Salvatore Nastasi è intervenuto sul tema dei finanziamenti della cultura, esprimendo il suo punto di vista sulla questione. Nella prima parte del libro – ha affermato – ho trovato una seria critica alle politiche ministeriali degli ultimi vent’anni anni. Ritengo si tratti di una critica assolutamente giustificata. Sono d’accordo con i tre grandi errori della politica culturale italiana citati nel libro. Il primo è la commistione tra politica e finanziamenti. Non che sia per forza negativo, ma un modello che per i finanziamenti si basa sulla scelta fiduciaria di un ministro rispetto ad un direttore generale o a delle commissioni ministeriali è un modello che, per quanto possa essere trasparente, ha comunque delle distorsioni. Il secondo errore è l’incapacità di rinnovare le norme che regolano il settore dello spettacolo dal vivo. Immaginate che esso ha una sola legge di riferimento, la n. 800 del 1967. Da allora non è cambiato nulla. Il terzo errore, il più grave, è quello di aver tenuto i finanziamenti per il sostegno della cultura sempre all’ultimo posto della scala gerarchica. In Francia esiste una soglia psicologica, per cui il finanziamento pubblico della cultura non è mai inferiore all’1% del bilancio dello Stato. In Italia nel 2001 il Ministero dei Beni Culturali aveva un bilancio di 3 miliari di euro, oggi 1,4 miliardi. La responsabilità di una scelta del genere è della politica che ha scelto deliberatamente di ridurre gli stanziamenti, di non dotarci di una legge unitaria dello spettacolo dal vivo. Si è scelto di non intervenire in maniera pesante sul settore che in realtà ne ha davvero bisogno. La vera novità – ha continuato – è che il Presidente Napolitano ha spinto le forze politiche a varare, lo scorso 08 agosto, un apposito decreto legge in tema di cultura dopo quasi vent’anni.

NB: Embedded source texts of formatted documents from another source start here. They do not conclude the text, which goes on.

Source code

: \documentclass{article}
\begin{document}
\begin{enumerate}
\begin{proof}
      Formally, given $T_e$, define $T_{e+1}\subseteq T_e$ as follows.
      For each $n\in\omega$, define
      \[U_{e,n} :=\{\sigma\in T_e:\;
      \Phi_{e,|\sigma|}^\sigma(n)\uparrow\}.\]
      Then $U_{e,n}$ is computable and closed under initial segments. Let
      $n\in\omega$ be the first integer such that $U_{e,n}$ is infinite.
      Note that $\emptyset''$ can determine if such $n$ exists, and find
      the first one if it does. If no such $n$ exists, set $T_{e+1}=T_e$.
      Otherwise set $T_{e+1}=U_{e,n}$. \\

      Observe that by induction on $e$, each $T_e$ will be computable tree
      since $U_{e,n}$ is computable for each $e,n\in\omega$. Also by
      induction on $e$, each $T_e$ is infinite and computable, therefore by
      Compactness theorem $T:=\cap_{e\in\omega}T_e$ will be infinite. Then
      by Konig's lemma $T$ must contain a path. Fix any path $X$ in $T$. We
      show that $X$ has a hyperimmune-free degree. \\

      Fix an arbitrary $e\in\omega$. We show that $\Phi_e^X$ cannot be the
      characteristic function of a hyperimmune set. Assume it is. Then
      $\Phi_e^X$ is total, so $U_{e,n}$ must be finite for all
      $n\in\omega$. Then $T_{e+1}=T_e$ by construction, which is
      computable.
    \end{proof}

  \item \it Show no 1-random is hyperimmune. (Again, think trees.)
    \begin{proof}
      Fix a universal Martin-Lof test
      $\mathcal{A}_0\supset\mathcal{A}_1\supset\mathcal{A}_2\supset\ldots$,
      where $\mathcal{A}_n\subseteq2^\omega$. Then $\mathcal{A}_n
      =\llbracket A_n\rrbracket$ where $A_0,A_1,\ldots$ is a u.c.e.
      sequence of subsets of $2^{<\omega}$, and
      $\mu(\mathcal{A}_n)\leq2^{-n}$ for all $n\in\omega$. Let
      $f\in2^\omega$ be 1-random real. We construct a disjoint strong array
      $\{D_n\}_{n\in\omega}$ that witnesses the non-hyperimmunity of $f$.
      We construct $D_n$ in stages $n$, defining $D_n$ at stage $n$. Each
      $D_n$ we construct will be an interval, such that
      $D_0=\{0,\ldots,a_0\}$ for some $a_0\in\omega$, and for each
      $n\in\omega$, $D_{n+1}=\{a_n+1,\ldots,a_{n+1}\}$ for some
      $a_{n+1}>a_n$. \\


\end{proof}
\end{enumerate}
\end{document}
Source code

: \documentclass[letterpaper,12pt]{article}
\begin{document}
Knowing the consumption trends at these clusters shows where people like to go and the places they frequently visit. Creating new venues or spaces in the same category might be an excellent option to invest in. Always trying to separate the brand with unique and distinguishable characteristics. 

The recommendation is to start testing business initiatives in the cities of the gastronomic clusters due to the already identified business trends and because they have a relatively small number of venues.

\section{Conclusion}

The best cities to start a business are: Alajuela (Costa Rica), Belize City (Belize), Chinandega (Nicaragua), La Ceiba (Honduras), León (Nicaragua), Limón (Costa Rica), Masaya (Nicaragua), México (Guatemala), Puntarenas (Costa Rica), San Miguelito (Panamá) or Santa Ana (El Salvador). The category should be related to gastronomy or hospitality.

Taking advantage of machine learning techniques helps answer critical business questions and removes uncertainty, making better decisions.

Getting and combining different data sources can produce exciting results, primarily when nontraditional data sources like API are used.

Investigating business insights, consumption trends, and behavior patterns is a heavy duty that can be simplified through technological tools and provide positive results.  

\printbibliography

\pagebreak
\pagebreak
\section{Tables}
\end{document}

Si tratta del cosiddetto “decreto valore cultura”. La prima novità riguarda un aumento considerevole del fondo unico per lo spettacolo con quasi ottanta milioni in più per i beni culturali. La seconda riguarda l’introduzione di benefici fiscali tra i più liberali in Europa, il cosiddetto “tax credit”, convincendo i privati ad investire nel mondo dello spettacolo. Il governo Letta ha deciso di non investire esclusivamente attraverso il sostegno in maniera diretta, ma di investire anche sulla leva fiscale, sostenendo che l’attrazione dell’investimento sia importante per scardinare un sistema ormai involuto.
Anche il sindaco di Palermo Leoluca Orlando è intervenuto sul tema della cultura e delle politiche ad essa correlate. Abbiamo un’idea di cultura come bene di natura che nasce spontaneamente – ha affermato – in questo probabilmente siamo condizionati dal fatto di possedere un grande patrimonio culturale. Vi è una sottovalutazione generale, in quanto manca la sensibilità rispetto alla fatica del produrre. Manca la consapevolezza che l’attività culturale sia un’attività professionale. Un paese come il nostro tratta allo stesso modo il bene culturale e l’artista. Quest’ultimo viene considerato come un evento di natura che sopravvive a noi, anche se non facciamo nulla per lui. Quest’anno – ha continuato – il bilancio di previsione del Comune registra un sensibile aumento di investimenti per la cultura; si tratta di somme modeste, ma abbiamo scelto comunque tre settori da promuovere: la scuola, la cultura e le attività sociali.